> **What you need to do**
A single number is the answer: how many lines of the data hold "pilvistä"?

> **Records for this task**
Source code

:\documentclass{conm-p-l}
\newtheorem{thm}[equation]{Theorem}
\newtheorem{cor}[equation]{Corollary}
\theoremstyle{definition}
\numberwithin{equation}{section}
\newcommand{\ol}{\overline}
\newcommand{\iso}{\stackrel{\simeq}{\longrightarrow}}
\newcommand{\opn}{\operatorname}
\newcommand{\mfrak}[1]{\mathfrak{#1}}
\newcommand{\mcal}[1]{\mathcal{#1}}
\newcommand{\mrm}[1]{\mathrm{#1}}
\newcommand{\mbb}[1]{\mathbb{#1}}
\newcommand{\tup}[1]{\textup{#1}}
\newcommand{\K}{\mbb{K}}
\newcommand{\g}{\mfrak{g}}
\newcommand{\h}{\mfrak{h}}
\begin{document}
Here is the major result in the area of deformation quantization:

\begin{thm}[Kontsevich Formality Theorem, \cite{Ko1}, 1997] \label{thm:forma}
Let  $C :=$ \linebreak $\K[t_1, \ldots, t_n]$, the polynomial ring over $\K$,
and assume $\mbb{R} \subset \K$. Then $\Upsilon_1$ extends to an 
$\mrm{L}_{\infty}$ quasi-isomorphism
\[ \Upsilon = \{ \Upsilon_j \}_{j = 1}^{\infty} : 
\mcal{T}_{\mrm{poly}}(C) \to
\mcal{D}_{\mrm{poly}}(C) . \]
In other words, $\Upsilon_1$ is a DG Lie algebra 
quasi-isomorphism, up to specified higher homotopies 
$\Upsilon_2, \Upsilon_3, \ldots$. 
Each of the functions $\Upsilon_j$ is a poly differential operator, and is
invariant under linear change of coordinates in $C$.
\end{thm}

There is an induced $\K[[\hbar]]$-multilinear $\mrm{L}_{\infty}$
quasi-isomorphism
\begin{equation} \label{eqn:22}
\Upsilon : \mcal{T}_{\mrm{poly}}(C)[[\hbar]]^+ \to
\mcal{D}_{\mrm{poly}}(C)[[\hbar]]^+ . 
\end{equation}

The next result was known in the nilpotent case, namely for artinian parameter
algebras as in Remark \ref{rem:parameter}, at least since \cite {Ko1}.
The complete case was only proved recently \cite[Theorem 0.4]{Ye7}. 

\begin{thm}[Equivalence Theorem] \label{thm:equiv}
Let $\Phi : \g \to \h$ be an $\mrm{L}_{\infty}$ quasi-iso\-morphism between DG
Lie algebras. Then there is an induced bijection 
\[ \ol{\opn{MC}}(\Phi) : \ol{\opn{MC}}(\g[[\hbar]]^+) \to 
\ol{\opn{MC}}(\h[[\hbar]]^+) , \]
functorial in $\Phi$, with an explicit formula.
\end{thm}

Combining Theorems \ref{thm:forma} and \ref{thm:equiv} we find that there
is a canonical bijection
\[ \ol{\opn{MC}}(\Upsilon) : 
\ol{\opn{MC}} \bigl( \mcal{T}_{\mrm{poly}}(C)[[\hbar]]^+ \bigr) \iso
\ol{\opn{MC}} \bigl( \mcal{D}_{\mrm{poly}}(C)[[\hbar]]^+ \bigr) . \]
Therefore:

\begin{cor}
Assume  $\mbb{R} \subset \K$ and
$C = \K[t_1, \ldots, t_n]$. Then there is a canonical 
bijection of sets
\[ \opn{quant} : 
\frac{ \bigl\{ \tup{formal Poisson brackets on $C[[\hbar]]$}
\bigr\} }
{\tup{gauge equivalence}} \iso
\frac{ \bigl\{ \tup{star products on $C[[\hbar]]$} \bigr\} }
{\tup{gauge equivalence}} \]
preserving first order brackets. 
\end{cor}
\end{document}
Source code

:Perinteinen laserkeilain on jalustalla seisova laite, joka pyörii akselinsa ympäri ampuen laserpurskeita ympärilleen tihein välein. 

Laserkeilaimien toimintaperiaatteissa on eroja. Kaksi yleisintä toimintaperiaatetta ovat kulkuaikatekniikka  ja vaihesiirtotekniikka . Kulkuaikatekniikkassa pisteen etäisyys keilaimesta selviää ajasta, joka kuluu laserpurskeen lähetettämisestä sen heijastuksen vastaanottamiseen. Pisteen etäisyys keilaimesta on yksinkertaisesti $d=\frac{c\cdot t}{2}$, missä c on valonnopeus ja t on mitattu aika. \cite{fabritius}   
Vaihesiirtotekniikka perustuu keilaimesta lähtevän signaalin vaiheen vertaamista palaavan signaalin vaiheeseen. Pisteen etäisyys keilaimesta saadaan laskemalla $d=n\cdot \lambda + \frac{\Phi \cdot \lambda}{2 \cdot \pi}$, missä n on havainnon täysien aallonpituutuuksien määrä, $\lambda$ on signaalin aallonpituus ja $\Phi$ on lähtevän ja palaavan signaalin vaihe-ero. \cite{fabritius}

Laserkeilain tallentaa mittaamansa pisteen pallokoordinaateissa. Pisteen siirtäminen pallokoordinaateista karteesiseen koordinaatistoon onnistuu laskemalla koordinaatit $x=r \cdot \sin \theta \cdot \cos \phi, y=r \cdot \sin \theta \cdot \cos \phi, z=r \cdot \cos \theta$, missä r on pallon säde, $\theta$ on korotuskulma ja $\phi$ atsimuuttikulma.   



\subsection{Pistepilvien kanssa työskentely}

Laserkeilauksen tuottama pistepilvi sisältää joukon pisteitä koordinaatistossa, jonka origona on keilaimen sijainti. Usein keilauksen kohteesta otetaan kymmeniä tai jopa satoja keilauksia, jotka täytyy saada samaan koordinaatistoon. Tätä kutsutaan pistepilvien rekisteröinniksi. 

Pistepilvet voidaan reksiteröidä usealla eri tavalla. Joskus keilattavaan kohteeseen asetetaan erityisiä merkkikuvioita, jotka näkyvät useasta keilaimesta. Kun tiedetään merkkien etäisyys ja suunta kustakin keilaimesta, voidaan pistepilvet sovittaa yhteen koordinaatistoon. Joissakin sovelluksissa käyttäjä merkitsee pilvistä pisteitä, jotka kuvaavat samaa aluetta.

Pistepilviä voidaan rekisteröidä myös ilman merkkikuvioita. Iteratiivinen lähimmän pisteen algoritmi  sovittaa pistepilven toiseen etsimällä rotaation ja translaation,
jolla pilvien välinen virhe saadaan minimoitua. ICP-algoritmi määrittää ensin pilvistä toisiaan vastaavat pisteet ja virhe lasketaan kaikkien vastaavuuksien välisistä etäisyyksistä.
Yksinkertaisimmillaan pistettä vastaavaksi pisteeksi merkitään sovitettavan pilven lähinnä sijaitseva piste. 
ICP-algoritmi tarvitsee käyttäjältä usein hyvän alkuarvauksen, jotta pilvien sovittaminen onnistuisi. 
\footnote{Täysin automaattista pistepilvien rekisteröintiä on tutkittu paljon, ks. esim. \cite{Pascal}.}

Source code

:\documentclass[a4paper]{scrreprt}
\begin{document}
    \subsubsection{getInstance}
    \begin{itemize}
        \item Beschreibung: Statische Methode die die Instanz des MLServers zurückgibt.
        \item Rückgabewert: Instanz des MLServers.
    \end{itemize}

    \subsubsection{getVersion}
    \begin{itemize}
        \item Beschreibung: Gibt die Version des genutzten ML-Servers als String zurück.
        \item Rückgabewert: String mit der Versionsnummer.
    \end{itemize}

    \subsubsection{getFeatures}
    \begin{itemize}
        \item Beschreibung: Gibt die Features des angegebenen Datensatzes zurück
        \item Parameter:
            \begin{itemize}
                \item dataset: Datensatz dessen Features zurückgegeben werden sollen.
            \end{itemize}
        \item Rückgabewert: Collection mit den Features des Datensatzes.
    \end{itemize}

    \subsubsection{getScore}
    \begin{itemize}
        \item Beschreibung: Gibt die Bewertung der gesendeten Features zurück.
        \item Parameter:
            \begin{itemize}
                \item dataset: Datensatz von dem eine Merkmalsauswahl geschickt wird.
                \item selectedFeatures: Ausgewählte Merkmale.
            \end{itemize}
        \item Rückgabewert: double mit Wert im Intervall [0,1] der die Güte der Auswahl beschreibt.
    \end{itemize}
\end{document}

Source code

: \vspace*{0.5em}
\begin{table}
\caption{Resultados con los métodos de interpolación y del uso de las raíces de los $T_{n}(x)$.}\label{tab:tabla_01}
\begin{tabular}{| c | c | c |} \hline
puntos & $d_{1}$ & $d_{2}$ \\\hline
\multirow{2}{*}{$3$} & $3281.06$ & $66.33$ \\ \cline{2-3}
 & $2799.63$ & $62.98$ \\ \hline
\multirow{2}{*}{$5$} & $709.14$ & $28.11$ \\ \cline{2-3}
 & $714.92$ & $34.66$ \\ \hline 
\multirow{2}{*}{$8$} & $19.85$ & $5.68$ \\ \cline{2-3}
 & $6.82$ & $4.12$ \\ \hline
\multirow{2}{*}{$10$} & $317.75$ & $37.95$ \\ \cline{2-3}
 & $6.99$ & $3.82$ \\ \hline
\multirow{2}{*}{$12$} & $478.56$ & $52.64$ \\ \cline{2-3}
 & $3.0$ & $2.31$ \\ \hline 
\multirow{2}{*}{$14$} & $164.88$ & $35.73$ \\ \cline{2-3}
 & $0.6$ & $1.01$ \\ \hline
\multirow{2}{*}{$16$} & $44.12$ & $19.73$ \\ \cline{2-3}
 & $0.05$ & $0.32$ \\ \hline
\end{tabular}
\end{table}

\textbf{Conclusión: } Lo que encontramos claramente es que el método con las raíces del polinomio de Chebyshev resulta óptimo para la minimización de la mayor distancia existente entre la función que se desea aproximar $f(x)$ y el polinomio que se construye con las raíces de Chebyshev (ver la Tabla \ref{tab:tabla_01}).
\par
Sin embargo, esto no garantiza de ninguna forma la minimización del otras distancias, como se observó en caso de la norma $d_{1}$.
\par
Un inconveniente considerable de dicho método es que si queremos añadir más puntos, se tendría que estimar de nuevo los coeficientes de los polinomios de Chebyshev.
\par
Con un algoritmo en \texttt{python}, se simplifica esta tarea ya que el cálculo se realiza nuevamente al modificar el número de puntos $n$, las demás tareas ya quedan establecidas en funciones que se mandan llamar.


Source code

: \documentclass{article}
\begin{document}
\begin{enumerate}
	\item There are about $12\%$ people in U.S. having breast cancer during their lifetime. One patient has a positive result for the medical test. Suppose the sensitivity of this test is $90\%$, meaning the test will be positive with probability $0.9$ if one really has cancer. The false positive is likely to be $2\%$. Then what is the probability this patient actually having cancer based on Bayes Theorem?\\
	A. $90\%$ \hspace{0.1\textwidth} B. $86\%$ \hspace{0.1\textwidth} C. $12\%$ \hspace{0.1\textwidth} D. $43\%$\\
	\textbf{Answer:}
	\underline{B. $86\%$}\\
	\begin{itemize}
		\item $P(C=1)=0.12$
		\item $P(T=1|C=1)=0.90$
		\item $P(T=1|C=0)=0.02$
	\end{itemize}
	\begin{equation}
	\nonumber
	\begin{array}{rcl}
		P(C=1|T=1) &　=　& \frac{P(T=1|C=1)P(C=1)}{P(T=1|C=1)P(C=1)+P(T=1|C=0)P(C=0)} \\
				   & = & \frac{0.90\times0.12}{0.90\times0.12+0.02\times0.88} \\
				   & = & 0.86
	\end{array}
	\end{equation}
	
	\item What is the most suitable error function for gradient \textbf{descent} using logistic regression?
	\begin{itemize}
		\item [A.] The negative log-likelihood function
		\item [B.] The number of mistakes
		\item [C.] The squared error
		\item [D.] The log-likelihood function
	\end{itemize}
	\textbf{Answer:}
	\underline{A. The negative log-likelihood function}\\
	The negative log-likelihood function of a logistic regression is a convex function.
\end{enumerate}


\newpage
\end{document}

> **Task response**
2